I Vessels sono un quintetto di Leeds. Prima facevano post-(indie)rock epico su binari strabattuti tra Explosions in the Sky e This Will Destroy You, poi già con il secondo album hanno iniziato a deragliare. I nove brani in questione mettono in mostra un nuovo corso del gruppo britannico, una svolta inaspettata. Adesso le care vecchie impalcature di quel genere sono state abbandonate, aprendomi davanti questo universo di colori al neon ricavato all’interno di strutture elettroniche con dinamiche IDM. Il mio vagare è diventato uno scorrere luminoso tra bagliori, flussi e dilatazioni del tempo.
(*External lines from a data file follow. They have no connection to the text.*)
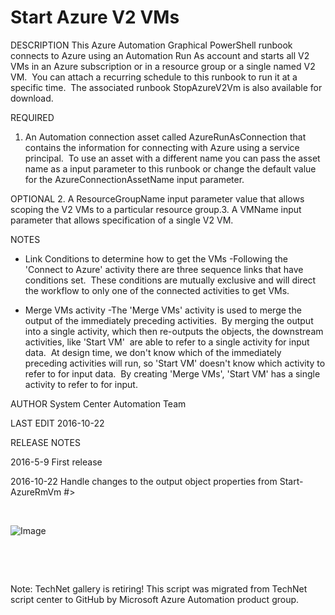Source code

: ﻿Start Azure V2 VMs
==================

            

DESCRIPTION
This Azure Automation Graphical PowerShell runbook connects to Azure using an Automation Run As account and starts all V2 VMs in an Azure subscription or in a resource group or a single named V2 VM.  You can attach a recurring schedule to this runbook
 to run it at a specific time.  The associated runbook StopAzureV2Vm is also available for download.


REQUIRED
1. An Automation connection asset called AzureRunAsConnection that contains the information for connecting with Azure using a service principal.  To use an asset with a different name you can pass the asset name as a input parameter to this runbook or
 change the default value for the AzureConnectionAssetName input parameter.


OPTIONAL
2. A ResourceGroupName input parameter value that allows scoping the V2 VMs to a particular resource group.3. A VMName input parameter that allows specification of a single V2 VM.


NOTES
- Link Conditions to determine how to get the VMs -Following the 'Connect to Azure' activity there are three sequence links that have conditions set.  These conditions are mutually exclusive and will direct the workflow to only one of the connected activities
 to get VMs.

- Merge VMs activity -The 'Merge VMs' activity is used to merge the output of the immediately preceding activities.  By merging the output into a single activity, which then re-outputs the objects, the downstream activities, like 'Start VM'  are able
 to refer to a single activity for input data.  At design time, we don't know which of the immediately preceding activities will run, so 'Start VM' doesn't know which activity to refer to for input data.  By creating 'Merge VMs', 'Start VM' has a
 single activity to refer to for input.


AUTHOR
System Center Automation Team 


LAST EDIT
2016-10-22


RELEASE NOTES


2016-5-9 First release


2016-10-22 Handle changes to the output object properties from Start-AzureRmVm
#>


 


![Image](https://github.com/jinesh12/start-azure-v2-vms/raw/master/startazurev2vm.png)


 

 

        
    
Note: TechNet gallery is retiring! This script was migrated from TechNet script center to GitHub by Microsoft Azure Automation product group.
La band lascia da parte le chitarre e prende in mano i synth, buttandosi con convinzione nel dancefloor, quello raffinato, senza sbavature, lontano dagli “apripista”. Un dancefloor a volte leggero, solare e pop, altre più inquietante tra glitch e ambient più oscuro. Tanti e vari sono i rimandi. Mi pare di essere in uno slalom speciale di Coppa del Mondo tra paletti che portano il nome di Jon Hopkins, Telefon Tel Aviv, Four Tet, Caribou. Arrivo persino su un falso piano tra Morr Music e To Rococo Rot, poi cambio direzione improvvisamente e la mia scia fa zig zag in mezzo a James Holden e Moderat. Il disco è una miscela sonora eterogenea e accattivante. I Vessels hanno cercato di mettere d’accordo amanti della musica strumentale e appassionati di elettronica liquida, anche se avrebbero potuto esplorare questi territori con maggiore libertà, lasciandosi andare maggiormente a curiosità e meno a riferimenti noti.